Our purpose is to empower our clients by enhancing their savings and wealth. In seeking superior risk-adjusted returns for our clients, we aim to invest in securities of companies that trade at a significant discount to our assessment of their intrinsic value, being the price that a prudent business person would pay for the business.
We have designed our investment process to maximise the chances that we can successfully implement our fundamental, long-term and contrarian investment philosophy. Our analysts use a structured research process to eliminate unattractive ideas in the early stages so that they can concentrate their efforts on only the most promising ideas.
As part of this bottom-up research process, our analysts consider a range of factors that might affect a company’s intrinsic value, which can include environmental, social and governance (ESG) issues. For example, if a company makes money in a manner that is not sustainable from an environmental or social perspective, the analyst will not gain conviction in the sustainability of its current level of profits. Similarly the consideration of governance issues is a critical part of an analyst’s assessment of a company’s intrinsic value.
Our analysts’ research of ESG factors informs decisions not to invest in a company as much as it informs decisions to invest, although there is no ESG issue that would automatically prevent us from investing in a company unless otherwise restricted by a Fund’s investment mandate. Approximately 15% of Orbis' assets under management are invested in an Australia-registered Fund that will not invest in companies directly involved in the production of tobacco or controversial weapons.
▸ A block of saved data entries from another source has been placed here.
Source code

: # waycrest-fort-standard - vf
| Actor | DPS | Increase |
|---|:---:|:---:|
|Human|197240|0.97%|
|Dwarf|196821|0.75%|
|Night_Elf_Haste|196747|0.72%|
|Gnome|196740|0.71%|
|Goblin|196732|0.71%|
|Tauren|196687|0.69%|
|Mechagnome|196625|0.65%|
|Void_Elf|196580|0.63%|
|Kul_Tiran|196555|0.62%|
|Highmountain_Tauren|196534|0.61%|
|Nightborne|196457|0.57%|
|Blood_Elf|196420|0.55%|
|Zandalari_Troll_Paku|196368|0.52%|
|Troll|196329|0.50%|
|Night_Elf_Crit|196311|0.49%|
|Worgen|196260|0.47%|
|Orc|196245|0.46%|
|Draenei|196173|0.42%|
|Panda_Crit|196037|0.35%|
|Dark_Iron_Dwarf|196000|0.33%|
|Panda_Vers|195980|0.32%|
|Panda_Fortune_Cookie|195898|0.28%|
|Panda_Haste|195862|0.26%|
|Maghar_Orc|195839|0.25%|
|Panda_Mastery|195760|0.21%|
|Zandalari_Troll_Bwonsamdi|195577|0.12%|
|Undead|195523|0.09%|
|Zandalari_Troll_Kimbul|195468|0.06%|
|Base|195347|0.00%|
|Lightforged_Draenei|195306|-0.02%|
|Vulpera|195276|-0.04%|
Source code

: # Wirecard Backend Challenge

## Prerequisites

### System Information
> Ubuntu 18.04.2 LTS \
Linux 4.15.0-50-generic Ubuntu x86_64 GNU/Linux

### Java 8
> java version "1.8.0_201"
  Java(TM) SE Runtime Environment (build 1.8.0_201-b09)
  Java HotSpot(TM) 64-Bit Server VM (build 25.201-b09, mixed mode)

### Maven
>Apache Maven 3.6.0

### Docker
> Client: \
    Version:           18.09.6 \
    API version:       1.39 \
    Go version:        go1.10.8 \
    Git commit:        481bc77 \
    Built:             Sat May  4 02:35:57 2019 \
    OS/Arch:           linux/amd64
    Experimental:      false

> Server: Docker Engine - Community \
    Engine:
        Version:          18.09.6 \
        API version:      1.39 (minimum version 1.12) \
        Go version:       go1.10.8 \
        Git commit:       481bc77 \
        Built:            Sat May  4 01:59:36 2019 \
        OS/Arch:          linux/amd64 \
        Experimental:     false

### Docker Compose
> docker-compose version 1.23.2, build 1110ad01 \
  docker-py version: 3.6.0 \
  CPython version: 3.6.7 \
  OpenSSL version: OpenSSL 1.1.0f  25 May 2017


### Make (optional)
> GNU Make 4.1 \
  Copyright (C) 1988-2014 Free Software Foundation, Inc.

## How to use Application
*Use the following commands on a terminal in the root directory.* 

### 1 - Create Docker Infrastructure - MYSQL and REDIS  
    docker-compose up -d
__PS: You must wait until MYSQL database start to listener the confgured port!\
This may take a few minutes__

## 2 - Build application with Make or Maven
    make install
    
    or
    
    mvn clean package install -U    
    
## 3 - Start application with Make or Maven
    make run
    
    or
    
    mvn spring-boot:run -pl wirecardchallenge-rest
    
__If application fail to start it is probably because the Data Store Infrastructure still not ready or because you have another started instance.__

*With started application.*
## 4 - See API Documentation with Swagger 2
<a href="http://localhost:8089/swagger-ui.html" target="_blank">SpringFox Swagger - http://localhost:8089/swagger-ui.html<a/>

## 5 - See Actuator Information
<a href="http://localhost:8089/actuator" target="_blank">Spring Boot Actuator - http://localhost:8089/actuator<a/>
Just as there is scope for different views on the sustainability of a company’s competitive advantage, there is scope for investors (and individual Orbis analysts) to have different views on ESG matters. We believe that by performing rigorous, fact-based research on ESG matters, we may from time to time form a divergent view from the consensus that may alert us to the opportunity to buy a security at a discount to its intrinsic value.
All “Phase Three” fundamental research reports that are submitted to a Policy Group Meeting – a forum for rigorous peer review – include a section on relevant ESG matters.